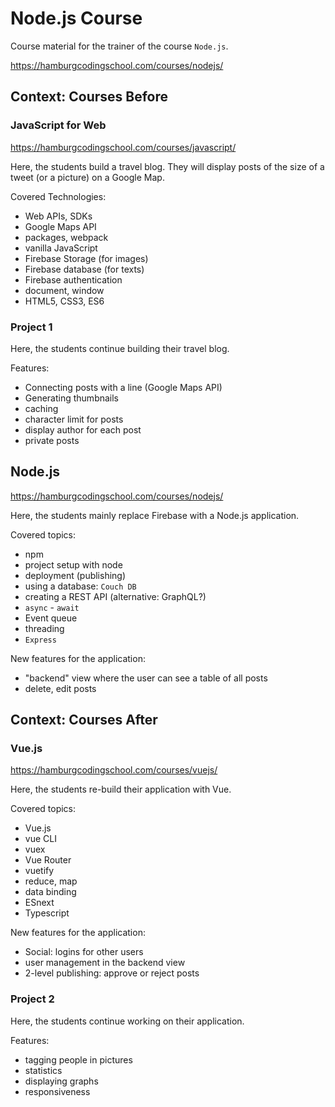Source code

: # Node.js Course

Course material for the trainer of the course `Node.js`.

https://hamburgcodingschool.com/courses/nodejs/

## Context: Courses Before

### JavaScript for Web
https://hamburgcodingschool.com/courses/javascript/

Here, the students build a travel blog. They will display posts of the size of a tweet (or a picture) on a Google Map.

Covered Technologies: 
- Web APIs, SDKs 
- Google Maps API
- packages, webpack
- vanilla JavaScript
- Firebase Storage (for images)
- Firebase database (for texts)
- Firebase authentication
- document, window
- HTML5, CSS3, ES6

### Project 1

Here, the students continue building their travel blog.

Features:
- Connecting posts with a line (Google Maps API)
- Generating thumbnails
- caching
- character limit for posts
- display author for each post
- private posts

## Node.js

https://hamburgcodingschool.com/courses/nodejs/

Here, the students mainly replace Firebase with a Node.js application.  

Covered topics:
- npm
- project setup with node
- deployment (publishing)
- using a database: `Couch DB`
- creating a REST API (alternative: GraphQL?)
- `async` - `await`
- Event queue
- threading
- `Express`

New features for the application:
- "backend" view where the user can see a table of all posts
- delete, edit posts

## Context: Courses After

### Vue.js

https://hamburgcodingschool.com/courses/vuejs/

Here, the students re-build their application with Vue.

Covered topics:
- Vue.js
- vue CLI
- vuex
- Vue Router
- vuetify
- reduce, map
- data binding
- ESnext
- Typescript

New features for the application:
- Social: logins for other users
- user management in the backend view
- 2-level publishing: approve or reject posts

### Project 2

Here, the students continue working on their application.

Features:
- tagging people in pictures
- statistics
- displaying graphs
- responsiveness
┄┄┄┄┄┄
- ABOUT THIS TASK -
What you give back should be exactly the lines of the data above from the line with "- character limit for posts" through the line with "- data binding", both of those included, and nothing more.

- FINAL ANSWER -
- character limit for posts
- display author for each post
- private posts

## Node.js

https://hamburgcodingschool.com/courses/nodejs/

Here, the students mainly replace Firebase with a Node.js application.  

Covered topics:
- npm
- project setup with node
- deployment (publishing)
- using a database: `Couch DB`
- creating a REST API (alternative: GraphQL?)
- `async` - `await`
- Event queue
- threading
- `Express`

New features for the application:
- "backend" view where the user can see a table of all posts
- delete, edit posts

## Context: Courses After

### Vue.js

https://hamburgcodingschool.com/courses/vuejs/

Here, the students re-build their application with Vue.

Covered topics:
- Vue.js
- vue CLI
- vuex
- Vue Router
- vuetify
- reduce, map
- data binding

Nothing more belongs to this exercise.